Screw the Tactics – What Corporations Must Learn from Startups to Survive

Chris Out gave a quite inspiring speech about growth hacking. He broke it down into five pillars, starting from introducing the concept of growth vs. fixed mindset.

According to Chris, the threshold of growth is determined by the amount of fixed mindsets in a company. If the CEO is one of them you already have a problem.

He then traces the profile of a growth hacker by defining him as a “T-Shaped” person, knowing his way in development, creative marketing and data analytics, but being specialised in one of them. It definitely makes sense, although people like this are the modern dream of every employer and probably a handful of such profiles exists on the market.

t-shape.jpg

Setting up marketing campaigns as a startup by focusing on “One Metric that Matters” (OMTM) when measuring business performance was another of his pillars. This is certainly a difficult (and probably not universally applicable) exercise for big companies but it is definitely something that could be taken as a goal in order to get rid of some often meaningless KPIs that just tend to distract from the real business objectives.

Growth hackers build products that have a market fit and constantly adapt them to customer needs. They optimise against life-time-value and do agressive marketing by reinvesting margins in optimisation.

Driving Innovation With Intent-Centric Strategies

Avinash Kaushik’s speech was definitely worth alone the ticket price. In a mix of humor, inspiring insights and concrete (good and bad) examples taken from random big companies, Avinash spoke about the essence of customer centricity: reaching customers at the right moment on the right channel with the right message.

His speech pivoted around the intent of a customer, how it changes from one channel to another and how it should be addressed to maximize the reach.

As opposed to the classic marketing funnel, which he declared to be obsolete (in contrast with what other speakers said and putting in discussion even the conference logo), he presented his well known “See-Think-Do-Care” framework and showing how some companies like Nissan just got it right by addressing all customer intents vs., in Avinash Kaushik’s words, other “Sleep with us or f**k off” kind of websites showing a big “BUY” call to action in the homepage and forgetting about other intents than the “I want to buy” one.

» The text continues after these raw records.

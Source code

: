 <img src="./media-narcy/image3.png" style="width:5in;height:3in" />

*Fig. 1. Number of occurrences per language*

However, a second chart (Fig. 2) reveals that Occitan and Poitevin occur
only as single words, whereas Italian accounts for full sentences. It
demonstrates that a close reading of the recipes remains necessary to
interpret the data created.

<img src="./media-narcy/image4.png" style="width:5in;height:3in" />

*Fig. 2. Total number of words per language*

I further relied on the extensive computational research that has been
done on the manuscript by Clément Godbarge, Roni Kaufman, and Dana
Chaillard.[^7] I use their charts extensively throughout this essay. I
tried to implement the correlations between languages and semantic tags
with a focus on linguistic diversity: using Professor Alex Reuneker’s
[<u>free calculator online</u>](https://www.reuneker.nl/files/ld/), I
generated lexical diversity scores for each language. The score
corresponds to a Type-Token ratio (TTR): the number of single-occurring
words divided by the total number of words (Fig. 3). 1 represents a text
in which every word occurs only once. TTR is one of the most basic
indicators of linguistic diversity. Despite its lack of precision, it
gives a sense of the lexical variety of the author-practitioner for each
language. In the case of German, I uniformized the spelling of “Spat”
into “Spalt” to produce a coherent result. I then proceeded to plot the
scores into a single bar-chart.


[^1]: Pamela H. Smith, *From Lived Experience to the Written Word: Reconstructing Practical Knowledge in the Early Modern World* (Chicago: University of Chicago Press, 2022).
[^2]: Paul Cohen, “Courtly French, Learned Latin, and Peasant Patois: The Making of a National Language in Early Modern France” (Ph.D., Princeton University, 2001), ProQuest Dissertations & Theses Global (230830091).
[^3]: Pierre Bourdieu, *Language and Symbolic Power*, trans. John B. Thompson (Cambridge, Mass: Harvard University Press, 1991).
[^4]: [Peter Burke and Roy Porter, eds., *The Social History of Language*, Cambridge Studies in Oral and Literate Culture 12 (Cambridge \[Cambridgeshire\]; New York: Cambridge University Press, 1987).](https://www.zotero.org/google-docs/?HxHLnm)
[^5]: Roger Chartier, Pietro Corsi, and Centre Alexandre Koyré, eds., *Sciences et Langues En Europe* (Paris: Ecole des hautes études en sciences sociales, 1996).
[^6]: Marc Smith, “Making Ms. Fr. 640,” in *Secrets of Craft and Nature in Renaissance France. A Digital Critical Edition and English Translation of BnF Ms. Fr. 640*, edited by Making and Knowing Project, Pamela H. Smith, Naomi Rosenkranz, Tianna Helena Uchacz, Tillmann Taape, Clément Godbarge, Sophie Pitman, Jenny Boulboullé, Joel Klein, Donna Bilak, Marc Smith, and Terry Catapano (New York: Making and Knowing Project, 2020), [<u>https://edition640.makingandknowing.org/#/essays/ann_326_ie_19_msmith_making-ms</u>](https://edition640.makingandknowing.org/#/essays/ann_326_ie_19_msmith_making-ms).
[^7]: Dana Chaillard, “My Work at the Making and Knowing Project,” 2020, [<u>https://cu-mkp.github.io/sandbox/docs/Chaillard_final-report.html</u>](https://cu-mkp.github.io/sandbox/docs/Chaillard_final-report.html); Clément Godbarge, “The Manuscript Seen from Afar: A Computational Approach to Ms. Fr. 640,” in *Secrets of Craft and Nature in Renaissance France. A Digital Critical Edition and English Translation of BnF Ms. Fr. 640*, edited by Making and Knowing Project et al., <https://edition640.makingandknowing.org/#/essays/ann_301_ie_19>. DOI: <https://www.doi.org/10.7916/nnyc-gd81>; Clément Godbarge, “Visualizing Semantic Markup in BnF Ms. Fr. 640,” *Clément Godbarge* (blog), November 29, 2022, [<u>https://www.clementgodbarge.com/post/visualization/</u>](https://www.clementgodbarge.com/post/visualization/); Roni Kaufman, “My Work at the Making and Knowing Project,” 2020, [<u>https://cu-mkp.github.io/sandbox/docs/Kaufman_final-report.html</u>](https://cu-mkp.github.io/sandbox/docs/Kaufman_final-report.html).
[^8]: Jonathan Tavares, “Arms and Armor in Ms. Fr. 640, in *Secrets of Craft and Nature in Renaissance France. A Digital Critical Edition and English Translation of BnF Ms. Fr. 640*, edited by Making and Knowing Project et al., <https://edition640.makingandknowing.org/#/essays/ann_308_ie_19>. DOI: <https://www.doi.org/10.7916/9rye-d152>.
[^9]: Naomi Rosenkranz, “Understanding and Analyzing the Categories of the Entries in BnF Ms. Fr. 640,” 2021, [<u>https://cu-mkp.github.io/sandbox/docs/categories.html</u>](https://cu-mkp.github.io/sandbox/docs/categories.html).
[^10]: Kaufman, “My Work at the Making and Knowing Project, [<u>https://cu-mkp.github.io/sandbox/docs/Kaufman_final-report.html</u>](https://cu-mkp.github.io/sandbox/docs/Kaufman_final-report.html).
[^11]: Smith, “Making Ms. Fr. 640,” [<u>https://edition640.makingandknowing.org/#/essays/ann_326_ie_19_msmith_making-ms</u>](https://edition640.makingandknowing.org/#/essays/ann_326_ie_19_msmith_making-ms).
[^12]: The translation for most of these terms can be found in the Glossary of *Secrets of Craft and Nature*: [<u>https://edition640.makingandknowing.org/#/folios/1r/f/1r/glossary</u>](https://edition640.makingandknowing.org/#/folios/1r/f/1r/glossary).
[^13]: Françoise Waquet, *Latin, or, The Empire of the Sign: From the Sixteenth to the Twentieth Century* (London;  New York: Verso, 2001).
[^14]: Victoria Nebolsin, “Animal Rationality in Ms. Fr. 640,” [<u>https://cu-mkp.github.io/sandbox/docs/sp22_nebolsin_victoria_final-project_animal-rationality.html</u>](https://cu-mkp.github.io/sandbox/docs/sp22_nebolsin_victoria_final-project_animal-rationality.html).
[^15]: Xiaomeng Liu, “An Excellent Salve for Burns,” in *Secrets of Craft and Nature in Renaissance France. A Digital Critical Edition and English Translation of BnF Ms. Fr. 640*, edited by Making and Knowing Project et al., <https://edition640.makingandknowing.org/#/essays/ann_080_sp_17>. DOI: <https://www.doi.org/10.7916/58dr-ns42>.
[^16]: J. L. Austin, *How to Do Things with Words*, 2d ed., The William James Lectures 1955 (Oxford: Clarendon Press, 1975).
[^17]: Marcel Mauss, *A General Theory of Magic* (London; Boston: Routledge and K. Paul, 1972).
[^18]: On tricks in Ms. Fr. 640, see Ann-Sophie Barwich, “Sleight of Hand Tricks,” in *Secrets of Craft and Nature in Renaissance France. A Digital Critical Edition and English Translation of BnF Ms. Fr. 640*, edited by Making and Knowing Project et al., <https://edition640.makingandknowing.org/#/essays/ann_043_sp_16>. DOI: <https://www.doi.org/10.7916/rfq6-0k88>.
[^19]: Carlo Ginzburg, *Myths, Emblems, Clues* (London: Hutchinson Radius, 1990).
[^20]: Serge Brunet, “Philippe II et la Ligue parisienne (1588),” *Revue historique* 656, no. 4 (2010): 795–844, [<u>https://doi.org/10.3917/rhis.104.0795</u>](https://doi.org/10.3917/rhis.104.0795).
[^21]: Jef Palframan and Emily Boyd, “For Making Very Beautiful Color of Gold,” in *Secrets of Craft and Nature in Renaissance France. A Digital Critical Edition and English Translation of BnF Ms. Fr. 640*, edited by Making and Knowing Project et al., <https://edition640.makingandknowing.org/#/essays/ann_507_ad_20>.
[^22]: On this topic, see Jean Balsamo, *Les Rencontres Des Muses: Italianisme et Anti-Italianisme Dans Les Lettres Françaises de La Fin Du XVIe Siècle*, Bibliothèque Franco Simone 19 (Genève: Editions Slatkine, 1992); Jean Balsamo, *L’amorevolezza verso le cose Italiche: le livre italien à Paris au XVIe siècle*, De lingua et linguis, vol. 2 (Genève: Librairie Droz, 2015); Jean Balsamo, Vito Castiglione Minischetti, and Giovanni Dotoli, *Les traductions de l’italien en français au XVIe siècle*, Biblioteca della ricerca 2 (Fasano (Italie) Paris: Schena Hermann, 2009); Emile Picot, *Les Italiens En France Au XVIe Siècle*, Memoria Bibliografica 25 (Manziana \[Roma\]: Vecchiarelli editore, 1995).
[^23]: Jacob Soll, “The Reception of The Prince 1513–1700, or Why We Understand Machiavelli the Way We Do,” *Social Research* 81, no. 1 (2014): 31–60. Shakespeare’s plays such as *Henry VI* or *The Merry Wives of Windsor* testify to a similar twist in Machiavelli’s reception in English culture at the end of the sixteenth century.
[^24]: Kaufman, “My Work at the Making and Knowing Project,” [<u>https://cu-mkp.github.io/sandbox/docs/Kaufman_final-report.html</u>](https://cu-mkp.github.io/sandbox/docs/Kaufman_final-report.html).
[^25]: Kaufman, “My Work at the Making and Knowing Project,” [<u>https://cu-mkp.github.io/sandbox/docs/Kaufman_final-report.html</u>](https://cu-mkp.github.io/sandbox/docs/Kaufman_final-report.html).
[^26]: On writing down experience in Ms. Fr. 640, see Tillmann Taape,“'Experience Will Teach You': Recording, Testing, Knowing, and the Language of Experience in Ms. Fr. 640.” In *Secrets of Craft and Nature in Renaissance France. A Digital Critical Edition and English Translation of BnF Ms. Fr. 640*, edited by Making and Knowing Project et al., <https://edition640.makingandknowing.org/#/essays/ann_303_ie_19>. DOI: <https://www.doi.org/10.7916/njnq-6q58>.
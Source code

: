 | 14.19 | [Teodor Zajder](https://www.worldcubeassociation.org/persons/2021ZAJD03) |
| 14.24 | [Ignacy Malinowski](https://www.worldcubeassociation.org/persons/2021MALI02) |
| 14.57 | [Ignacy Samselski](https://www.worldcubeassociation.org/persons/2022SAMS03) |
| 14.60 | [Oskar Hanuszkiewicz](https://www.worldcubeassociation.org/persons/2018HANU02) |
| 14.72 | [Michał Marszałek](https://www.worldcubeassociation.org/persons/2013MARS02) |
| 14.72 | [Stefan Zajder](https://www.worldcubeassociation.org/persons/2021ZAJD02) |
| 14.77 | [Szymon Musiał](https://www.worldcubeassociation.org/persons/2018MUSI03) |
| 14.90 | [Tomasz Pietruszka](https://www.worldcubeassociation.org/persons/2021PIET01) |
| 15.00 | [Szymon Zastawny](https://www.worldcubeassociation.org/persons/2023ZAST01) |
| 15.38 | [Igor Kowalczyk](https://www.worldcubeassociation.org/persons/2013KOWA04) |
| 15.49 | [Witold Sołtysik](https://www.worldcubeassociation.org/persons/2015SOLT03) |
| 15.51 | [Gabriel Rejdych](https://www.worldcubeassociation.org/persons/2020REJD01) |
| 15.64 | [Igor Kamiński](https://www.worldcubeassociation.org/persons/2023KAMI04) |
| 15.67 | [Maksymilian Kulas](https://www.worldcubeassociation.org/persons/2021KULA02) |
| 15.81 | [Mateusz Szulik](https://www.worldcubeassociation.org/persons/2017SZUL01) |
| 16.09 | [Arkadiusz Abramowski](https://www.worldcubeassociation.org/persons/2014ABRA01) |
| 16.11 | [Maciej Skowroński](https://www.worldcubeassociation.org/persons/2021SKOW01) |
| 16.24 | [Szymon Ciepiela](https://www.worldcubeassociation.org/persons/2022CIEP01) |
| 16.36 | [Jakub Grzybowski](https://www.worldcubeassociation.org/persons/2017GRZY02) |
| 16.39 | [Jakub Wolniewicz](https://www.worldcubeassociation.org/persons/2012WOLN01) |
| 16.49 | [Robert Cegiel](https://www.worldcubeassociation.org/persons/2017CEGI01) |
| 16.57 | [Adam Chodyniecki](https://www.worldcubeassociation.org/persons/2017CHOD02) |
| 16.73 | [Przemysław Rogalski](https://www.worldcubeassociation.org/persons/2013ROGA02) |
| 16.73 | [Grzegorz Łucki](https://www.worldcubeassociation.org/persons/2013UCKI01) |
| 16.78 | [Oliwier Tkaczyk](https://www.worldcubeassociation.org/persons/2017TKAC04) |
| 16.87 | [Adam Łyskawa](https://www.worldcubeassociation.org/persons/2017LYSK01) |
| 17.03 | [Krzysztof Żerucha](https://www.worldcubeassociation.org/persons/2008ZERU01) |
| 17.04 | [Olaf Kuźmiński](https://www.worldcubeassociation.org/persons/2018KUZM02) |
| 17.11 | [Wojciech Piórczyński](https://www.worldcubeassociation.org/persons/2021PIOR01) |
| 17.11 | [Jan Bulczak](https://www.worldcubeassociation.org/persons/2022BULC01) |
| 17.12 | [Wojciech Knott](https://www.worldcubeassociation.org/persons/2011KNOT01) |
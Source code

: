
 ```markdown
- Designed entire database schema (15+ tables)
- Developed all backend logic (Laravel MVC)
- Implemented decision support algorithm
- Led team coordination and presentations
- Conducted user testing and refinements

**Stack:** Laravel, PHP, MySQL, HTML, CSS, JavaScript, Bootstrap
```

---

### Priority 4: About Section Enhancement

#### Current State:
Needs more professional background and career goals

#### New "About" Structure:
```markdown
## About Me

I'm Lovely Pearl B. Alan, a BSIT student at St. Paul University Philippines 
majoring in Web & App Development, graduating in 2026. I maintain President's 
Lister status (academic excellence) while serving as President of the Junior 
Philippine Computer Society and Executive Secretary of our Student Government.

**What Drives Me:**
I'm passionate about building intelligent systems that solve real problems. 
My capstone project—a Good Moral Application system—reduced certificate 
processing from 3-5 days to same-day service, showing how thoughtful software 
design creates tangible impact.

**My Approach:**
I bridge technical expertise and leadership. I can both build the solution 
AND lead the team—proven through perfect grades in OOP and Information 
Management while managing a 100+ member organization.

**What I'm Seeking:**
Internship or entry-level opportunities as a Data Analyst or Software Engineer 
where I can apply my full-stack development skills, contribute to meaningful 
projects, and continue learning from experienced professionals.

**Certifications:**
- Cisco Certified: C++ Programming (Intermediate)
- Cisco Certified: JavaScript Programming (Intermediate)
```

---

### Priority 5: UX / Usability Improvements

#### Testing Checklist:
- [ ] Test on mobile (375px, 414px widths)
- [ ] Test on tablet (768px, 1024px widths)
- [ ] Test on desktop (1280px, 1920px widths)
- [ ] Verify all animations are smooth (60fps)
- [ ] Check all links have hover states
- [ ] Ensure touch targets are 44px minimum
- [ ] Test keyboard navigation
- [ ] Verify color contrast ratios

nissan_see-think-do-care.jpg

Speaking about how BMW mobile website

Avinash also brought very funny examples of companies like Commerzbank (on YouTube) or SAP (on Facebook) wasting money in social media because of intent missmatch.

Conclusion

All in all, the Conversion Summit was a positive experience and, beside the three highlights, there were other good inputs coming from the other speakers that presented.

The atmosphere during and after the conference was also very pleasant and facilitated networking with other participants. Avinash, Craig and other speakers also remained for the cocktails and it has been nice talking to them as well.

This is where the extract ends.